== Entries shown ==
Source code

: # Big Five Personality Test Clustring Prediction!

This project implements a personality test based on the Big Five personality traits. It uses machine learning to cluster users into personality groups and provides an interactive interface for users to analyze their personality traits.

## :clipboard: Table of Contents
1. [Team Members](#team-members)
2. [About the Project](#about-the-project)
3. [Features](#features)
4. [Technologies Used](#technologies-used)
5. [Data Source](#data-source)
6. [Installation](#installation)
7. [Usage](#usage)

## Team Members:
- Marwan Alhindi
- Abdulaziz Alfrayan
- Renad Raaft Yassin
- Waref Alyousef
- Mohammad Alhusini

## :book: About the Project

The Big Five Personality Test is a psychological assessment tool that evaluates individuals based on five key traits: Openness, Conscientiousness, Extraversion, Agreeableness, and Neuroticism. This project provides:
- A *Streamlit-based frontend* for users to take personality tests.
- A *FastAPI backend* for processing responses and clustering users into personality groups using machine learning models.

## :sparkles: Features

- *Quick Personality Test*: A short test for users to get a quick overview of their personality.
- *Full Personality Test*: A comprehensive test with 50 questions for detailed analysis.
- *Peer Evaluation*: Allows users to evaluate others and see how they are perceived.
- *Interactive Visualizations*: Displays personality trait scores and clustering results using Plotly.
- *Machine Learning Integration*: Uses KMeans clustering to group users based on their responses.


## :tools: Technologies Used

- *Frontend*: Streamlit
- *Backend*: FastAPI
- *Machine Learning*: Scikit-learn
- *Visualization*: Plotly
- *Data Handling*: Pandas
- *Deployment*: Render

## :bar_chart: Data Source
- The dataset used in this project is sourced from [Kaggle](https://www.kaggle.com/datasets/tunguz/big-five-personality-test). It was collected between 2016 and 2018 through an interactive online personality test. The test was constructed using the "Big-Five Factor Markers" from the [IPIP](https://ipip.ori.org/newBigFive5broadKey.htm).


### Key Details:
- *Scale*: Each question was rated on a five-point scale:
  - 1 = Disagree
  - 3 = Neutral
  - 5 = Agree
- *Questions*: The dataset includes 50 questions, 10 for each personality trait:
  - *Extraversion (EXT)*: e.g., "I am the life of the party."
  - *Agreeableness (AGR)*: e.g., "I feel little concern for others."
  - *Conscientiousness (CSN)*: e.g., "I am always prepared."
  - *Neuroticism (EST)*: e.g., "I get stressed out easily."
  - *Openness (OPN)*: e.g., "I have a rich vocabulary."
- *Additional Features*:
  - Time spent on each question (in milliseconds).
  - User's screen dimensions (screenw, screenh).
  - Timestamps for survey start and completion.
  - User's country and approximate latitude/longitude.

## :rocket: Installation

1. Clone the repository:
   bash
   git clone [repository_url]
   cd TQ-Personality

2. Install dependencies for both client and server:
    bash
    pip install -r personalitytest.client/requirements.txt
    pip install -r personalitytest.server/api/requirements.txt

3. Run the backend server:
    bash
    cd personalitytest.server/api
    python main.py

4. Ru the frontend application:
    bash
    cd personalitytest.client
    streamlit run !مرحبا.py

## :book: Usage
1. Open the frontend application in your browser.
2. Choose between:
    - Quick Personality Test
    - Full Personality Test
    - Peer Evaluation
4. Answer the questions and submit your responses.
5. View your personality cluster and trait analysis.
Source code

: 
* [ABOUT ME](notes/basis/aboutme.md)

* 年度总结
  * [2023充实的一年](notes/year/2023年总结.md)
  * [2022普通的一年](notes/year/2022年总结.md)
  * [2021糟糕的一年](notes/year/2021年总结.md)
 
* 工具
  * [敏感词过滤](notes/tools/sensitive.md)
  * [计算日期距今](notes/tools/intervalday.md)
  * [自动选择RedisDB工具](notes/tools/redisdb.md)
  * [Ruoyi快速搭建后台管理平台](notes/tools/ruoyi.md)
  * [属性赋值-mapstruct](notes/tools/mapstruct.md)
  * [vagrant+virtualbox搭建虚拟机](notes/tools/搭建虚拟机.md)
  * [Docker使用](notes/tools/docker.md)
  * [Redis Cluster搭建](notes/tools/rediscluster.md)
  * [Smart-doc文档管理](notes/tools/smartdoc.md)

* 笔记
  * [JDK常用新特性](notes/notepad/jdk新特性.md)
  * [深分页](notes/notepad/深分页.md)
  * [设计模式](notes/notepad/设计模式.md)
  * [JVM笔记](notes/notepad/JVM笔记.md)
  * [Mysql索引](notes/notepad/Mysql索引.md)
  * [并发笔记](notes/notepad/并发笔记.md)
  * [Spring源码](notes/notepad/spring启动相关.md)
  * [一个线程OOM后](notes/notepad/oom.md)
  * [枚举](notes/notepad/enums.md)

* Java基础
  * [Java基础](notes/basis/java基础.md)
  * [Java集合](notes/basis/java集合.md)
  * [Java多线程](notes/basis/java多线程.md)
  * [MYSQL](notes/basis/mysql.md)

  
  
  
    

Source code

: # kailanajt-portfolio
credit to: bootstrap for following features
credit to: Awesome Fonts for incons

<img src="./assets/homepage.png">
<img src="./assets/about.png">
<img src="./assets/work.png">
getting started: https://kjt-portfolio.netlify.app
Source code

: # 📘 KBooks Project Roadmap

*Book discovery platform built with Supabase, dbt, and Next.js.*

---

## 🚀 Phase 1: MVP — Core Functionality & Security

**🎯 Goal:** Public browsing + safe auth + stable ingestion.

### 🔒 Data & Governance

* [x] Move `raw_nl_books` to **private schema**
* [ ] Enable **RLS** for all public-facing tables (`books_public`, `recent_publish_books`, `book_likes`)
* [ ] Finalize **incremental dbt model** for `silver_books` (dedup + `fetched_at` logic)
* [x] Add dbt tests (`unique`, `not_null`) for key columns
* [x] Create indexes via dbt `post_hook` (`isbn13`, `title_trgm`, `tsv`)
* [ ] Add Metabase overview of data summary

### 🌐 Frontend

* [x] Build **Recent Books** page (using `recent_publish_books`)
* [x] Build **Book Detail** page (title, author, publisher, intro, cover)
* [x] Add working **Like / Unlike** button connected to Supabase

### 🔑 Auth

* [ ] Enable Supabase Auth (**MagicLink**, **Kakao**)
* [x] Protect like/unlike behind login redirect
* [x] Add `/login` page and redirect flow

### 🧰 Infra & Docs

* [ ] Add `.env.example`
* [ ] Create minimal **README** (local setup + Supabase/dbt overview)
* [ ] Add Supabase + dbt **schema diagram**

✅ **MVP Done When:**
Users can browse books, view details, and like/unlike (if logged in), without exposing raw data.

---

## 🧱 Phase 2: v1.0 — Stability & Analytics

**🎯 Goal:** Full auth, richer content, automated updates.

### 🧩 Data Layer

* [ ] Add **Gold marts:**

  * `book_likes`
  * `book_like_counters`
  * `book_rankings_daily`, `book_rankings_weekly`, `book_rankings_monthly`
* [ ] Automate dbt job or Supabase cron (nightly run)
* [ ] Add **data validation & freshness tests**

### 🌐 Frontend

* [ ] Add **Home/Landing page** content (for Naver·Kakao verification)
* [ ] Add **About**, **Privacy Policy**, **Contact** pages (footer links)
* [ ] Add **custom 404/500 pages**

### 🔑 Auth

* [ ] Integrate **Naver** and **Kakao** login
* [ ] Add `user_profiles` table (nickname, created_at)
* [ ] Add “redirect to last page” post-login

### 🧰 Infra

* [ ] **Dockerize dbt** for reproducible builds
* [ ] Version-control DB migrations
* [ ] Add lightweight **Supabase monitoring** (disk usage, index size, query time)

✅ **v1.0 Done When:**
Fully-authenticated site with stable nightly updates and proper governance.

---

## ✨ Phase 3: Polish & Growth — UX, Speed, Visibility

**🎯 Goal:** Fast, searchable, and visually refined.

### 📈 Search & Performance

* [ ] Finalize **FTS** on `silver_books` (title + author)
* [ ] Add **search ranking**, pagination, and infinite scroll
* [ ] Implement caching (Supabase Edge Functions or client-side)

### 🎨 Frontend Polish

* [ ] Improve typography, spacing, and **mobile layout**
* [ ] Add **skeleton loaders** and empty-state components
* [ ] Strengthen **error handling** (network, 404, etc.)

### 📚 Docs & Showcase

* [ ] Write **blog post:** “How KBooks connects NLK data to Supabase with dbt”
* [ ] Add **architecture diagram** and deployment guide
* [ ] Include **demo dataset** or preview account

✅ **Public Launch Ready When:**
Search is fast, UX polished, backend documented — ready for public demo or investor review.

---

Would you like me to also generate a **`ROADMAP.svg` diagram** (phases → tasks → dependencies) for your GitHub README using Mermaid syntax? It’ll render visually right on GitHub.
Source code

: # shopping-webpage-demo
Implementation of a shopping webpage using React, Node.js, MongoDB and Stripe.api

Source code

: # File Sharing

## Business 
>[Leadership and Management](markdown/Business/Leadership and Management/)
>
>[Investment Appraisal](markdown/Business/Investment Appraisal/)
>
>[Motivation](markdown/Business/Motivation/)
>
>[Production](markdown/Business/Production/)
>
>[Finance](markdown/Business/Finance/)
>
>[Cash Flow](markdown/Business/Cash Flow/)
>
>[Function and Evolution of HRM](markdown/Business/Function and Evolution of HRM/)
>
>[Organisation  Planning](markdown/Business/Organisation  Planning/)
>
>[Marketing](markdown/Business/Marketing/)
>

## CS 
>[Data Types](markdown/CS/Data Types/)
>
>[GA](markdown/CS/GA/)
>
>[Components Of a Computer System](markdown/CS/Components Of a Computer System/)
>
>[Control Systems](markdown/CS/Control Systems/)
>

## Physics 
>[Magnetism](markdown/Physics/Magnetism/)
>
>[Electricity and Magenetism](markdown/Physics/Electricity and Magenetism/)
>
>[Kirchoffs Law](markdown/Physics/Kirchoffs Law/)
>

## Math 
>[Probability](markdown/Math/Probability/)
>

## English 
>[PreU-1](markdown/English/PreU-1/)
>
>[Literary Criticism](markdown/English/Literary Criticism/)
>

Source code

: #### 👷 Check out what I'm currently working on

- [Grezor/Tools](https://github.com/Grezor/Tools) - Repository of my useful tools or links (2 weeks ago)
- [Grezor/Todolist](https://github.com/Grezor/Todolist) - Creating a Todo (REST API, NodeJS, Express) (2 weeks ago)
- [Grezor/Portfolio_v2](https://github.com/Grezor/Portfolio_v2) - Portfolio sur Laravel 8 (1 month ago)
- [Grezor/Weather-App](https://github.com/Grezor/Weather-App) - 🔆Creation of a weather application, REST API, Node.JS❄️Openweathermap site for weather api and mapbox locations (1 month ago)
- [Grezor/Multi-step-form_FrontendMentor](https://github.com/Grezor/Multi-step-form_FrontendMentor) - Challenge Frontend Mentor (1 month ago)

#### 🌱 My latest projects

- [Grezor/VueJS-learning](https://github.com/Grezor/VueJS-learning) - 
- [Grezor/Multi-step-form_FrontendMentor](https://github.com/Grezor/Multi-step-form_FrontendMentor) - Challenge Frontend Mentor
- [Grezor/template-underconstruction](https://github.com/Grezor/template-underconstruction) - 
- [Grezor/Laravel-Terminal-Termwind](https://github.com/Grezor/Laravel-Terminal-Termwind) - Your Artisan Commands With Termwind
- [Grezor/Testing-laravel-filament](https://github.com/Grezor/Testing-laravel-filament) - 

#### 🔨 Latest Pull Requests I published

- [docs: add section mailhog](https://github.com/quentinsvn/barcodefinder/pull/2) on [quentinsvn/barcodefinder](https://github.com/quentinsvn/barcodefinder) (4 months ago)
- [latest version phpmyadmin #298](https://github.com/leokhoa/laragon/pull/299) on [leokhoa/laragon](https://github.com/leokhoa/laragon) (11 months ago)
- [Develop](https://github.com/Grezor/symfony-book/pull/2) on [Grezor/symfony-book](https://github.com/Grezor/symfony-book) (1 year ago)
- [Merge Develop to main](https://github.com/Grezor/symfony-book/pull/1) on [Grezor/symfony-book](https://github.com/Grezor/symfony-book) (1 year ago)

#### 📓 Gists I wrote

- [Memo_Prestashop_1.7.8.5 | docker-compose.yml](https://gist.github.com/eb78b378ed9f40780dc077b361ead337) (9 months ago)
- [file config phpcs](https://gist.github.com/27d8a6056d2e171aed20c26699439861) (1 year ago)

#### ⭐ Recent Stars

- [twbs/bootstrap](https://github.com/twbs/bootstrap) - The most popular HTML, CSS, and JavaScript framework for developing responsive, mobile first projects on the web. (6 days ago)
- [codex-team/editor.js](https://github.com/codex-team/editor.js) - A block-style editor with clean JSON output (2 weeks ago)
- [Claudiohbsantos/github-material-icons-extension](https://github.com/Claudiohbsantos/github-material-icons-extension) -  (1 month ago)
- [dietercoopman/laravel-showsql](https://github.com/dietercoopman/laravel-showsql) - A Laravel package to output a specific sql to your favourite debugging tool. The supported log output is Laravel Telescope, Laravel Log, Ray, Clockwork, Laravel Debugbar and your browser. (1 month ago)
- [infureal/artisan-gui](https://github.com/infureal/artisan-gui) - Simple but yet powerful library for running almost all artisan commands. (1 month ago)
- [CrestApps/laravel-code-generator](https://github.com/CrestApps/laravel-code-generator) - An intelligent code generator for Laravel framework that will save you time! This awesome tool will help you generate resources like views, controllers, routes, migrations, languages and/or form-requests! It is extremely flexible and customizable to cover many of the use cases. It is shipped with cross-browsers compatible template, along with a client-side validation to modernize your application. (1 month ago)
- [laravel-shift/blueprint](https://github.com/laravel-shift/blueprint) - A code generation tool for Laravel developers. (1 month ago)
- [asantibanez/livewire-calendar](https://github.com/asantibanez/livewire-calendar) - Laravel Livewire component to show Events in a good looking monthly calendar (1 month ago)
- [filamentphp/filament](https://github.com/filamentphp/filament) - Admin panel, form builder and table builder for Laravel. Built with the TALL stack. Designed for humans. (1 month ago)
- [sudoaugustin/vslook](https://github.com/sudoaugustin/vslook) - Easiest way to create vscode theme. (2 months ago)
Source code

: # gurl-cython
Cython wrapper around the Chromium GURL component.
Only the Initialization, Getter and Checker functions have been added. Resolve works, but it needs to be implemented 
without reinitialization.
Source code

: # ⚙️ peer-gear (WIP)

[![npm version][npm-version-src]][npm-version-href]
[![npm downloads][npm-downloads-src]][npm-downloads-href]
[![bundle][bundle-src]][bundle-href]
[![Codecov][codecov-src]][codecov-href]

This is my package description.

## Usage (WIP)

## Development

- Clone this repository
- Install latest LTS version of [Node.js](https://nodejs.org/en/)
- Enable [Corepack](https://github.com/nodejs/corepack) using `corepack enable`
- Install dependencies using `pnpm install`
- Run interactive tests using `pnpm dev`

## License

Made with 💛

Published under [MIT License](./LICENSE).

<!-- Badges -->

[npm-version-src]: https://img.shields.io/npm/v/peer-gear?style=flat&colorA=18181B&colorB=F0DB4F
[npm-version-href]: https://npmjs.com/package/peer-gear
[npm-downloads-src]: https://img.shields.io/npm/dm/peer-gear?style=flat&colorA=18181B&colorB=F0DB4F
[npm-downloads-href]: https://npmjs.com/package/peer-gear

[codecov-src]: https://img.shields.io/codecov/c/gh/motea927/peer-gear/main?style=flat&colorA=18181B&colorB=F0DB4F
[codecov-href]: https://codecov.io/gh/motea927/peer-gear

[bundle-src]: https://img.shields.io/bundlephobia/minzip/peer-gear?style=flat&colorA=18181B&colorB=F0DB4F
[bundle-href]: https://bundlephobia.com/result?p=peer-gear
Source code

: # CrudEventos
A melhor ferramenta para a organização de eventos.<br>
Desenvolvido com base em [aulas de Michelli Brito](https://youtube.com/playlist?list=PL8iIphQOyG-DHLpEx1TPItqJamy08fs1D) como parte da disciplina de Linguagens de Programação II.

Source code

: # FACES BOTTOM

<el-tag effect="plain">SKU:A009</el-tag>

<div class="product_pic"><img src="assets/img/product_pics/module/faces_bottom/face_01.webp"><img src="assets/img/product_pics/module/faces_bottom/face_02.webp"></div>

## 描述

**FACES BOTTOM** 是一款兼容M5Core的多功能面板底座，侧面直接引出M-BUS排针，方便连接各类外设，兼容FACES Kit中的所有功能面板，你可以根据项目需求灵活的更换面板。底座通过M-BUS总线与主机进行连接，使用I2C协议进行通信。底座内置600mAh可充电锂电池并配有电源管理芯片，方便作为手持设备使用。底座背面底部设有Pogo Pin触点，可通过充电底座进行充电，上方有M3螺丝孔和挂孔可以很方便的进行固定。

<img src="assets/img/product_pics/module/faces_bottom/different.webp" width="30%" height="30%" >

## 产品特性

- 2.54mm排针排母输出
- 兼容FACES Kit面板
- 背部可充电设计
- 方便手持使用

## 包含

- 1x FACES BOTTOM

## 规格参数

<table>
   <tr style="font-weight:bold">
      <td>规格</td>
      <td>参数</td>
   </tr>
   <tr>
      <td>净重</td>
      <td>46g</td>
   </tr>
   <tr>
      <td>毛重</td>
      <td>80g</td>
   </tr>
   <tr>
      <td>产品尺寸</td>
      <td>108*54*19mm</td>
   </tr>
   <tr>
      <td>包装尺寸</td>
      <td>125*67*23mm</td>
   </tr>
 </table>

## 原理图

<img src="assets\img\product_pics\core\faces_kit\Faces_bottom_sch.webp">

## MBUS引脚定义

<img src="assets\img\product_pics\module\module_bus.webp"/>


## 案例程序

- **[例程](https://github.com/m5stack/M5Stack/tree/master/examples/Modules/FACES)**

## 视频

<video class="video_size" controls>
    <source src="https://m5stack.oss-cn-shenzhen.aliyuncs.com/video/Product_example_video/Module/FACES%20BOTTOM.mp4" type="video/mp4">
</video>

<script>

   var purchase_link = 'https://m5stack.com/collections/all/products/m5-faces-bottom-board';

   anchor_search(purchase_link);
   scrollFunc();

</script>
===
=== Task goal ===
Taking the line with "- 1 = Disagree" as the first and the line with "cd TQ-Personality" as the last, retype that stretch of the data above exactly, with no other lines.

=== Answer box ===
  - 1 = Disagree
  - 3 = Neutral
  - 5 = Agree
- *Questions*: The dataset includes 50 questions, 10 for each personality trait:
  - *Extraversion (EXT)*: e.g., "I am the life of the party."
  - *Agreeableness (AGR)*: e.g., "I feel little concern for others."
  - *Conscientiousness (CSN)*: e.g., "I am always prepared."
  - *Neuroticism (EST)*: e.g., "I get stressed out easily."
  - *Openness (OPN)*: e.g., "I have a rich vocabulary."
- *Additional Features*:
  - Time spent on each question (in milliseconds).
  - User's screen dimensions (screenw, screenh).
  - Timestamps for survey start and completion.
  - User's country and approximate latitude/longitude.

## :rocket: Installation

1. Clone the repository:
   bash
   git clone [repository_url]
   cd TQ-Personality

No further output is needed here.